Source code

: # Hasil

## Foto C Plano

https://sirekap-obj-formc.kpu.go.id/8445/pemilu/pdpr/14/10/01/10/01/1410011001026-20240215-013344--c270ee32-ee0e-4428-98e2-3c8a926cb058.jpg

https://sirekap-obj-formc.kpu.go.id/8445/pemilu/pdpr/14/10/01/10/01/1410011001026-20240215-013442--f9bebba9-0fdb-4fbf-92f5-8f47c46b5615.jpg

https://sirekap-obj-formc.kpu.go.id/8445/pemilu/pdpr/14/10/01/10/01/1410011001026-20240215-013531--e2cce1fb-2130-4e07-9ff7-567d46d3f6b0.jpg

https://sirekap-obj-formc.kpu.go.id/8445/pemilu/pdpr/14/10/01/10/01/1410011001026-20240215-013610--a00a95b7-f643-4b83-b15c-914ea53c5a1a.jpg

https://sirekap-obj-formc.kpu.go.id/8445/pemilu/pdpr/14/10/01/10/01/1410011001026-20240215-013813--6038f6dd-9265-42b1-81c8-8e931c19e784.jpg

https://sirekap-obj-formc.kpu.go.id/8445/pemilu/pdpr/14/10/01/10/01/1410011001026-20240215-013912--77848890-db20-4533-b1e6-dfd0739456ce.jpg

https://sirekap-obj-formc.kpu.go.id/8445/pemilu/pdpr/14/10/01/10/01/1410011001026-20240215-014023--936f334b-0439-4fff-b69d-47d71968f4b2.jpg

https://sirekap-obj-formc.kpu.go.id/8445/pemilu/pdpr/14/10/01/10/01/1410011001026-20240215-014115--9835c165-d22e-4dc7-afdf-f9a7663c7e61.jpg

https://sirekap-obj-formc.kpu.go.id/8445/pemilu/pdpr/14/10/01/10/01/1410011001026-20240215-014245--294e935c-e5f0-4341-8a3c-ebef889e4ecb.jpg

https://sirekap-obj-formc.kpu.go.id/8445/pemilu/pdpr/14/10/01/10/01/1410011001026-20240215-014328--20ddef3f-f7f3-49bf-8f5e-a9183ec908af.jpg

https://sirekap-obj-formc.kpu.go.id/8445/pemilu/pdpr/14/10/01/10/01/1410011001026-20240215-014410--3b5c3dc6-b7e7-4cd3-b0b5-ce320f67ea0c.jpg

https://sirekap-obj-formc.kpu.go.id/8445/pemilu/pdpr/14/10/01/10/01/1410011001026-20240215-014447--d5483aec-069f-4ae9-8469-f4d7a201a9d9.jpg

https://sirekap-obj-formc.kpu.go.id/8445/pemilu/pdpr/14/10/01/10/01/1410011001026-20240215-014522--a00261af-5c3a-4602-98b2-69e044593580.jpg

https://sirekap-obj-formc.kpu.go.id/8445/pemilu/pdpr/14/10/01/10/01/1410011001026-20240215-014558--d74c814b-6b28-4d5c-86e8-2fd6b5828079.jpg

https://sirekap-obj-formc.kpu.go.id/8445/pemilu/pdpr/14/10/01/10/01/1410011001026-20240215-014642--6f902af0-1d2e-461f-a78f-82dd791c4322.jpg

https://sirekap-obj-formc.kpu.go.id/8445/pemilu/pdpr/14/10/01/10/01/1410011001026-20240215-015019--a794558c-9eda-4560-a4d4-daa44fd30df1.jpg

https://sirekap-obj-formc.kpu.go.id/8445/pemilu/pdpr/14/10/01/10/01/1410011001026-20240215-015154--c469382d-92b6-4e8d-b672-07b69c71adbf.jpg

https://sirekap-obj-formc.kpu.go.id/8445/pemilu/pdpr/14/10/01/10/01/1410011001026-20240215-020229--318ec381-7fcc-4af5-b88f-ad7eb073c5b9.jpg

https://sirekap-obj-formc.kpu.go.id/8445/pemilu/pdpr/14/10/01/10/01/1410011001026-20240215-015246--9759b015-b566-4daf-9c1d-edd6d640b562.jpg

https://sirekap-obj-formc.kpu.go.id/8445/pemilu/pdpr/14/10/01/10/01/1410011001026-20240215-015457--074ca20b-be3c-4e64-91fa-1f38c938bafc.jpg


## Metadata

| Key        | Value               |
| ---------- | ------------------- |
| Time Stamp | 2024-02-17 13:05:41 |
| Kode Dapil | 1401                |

_ _ _ _ _

__WHAT YOU SHOULD DO__: Please output the entries above, every line exactly as it reads.

__ANSWER BOX__:
Source code

: # Hasil

## Foto C Plano

https://sirekap-obj-formc.kpu.go.id/8445/pemilu/pdpr/14/10/01/10/01/1410011001026-20240215-013344--c270ee32-ee0e-4428-98e2-3c8a926cb058.jpg

https://sirekap-obj-formc.kpu.go.id/8445/pemilu/pdpr/14/10/01/10/01/1410011001026-20240215-013442--f9bebba9-0fdb-4fbf-92f5-8f47c46b5615.jpg

https://sirekap-obj-formc.kpu.go.id/8445/pemilu/pdpr/14/10/01/10/01/1410011001026-20240215-013531--e2cce1fb-2130-4e07-9ff7-567d46d3f6b0.jpg

https://sirekap-obj-formc.kpu.go.id/8445/pemilu/pdpr/14/10/01/10/01/1410011001026-20240215-013610--a00a95b7-f643-4b83-b15c-914ea53c5a1a.jpg

https://sirekap-obj-formc.kpu.go.id/8445/pemilu/pdpr/14/10/01/10/01/1410011001026-20240215-013813--6038f6dd-9265-42b1-81c8-8e931c19e784.jpg

https://sirekap-obj-formc.kpu.go.id/8445/pemilu/pdpr/14/10/01/10/01/1410011001026-20240215-013912--77848890-db20-4533-b1e6-dfd0739456ce.jpg

https://sirekap-obj-formc.kpu.go.id/8445/pemilu/pdpr/14/10/01/10/01/1410011001026-20240215-014023--936f334b-0439-4fff-b69d-47d71968f4b2.jpg

https://sirekap-obj-formc.kpu.go.id/8445/pemilu/pdpr/14/10/01/10/01/1410011001026-20240215-014115--9835c165-d22e-4dc7-afdf-f9a7663c7e61.jpg

https://sirekap-obj-formc.kpu.go.id/8445/pemilu/pdpr/14/10/01/10/01/1410011001026-20240215-014245--294e935c-e5f0-4341-8a3c-ebef889e4ecb.jpg

https://sirekap-obj-formc.kpu.go.id/8445/pemilu/pdpr/14/10/01/10/01/1410011001026-20240215-014328--20ddef3f-f7f3-49bf-8f5e-a9183ec908af.jpg

https://sirekap-obj-formc.kpu.go.id/8445/pemilu/pdpr/14/10/01/10/01/1410011001026-20240215-014410--3b5c3dc6-b7e7-4cd3-b0b5-ce320f67ea0c.jpg

https://sirekap-obj-formc.kpu.go.id/8445/pemilu/pdpr/14/10/01/10/01/1410011001026-20240215-014447--d5483aec-069f-4ae9-8469-f4d7a201a9d9.jpg

https://sirekap-obj-formc.kpu.go.id/8445/pemilu/pdpr/14/10/01/10/01/1410011001026-20240215-014522--a00261af-5c3a-4602-98b2-69e044593580.jpg

https://sirekap-obj-formc.kpu.go.id/8445/pemilu/pdpr/14/10/01/10/01/1410011001026-20240215-014558--d74c814b-6b28-4d5c-86e8-2fd6b5828079.jpg

https://sirekap-obj-formc.kpu.go.id/8445/pemilu/pdpr/14/10/01/10/01/1410011001026-20240215-014642--6f902af0-1d2e-461f-a78f-82dd791c4322.jpg

https://sirekap-obj-formc.kpu.go.id/8445/pemilu/pdpr/14/10/01/10/01/1410011001026-20240215-015019--a794558c-9eda-4560-a4d4-daa44fd30df1.jpg

https://sirekap-obj-formc.kpu.go.id/8445/pemilu/pdpr/14/10/01/10/01/1410011001026-20240215-015154--c469382d-92b6-4e8d-b672-07b69c71adbf.jpg

https://sirekap-obj-formc.kpu.go.id/8445/pemilu/pdpr/14/10/01/10/01/1410011001026-20240215-020229--318ec381-7fcc-4af5-b88f-ad7eb073c5b9.jpg

https://sirekap-obj-formc.kpu.go.id/8445/pemilu/pdpr/14/10/01/10/01/1410011001026-20240215-015246--9759b015-b566-4daf-9c1d-edd6d640b562.jpg

https://sirekap-obj-formc.kpu.go.id/8445/pemilu/pdpr/14/10/01/10/01/1410011001026-20240215-015457--074ca20b-be3c-4e64-91fa-1f38c938bafc.jpg


## Metadata

| Key        | Value               |
| ---------- | ------------------- |
| Time Stamp | 2024-02-17 13:05:41 |
| Kode Dapil | 1401                |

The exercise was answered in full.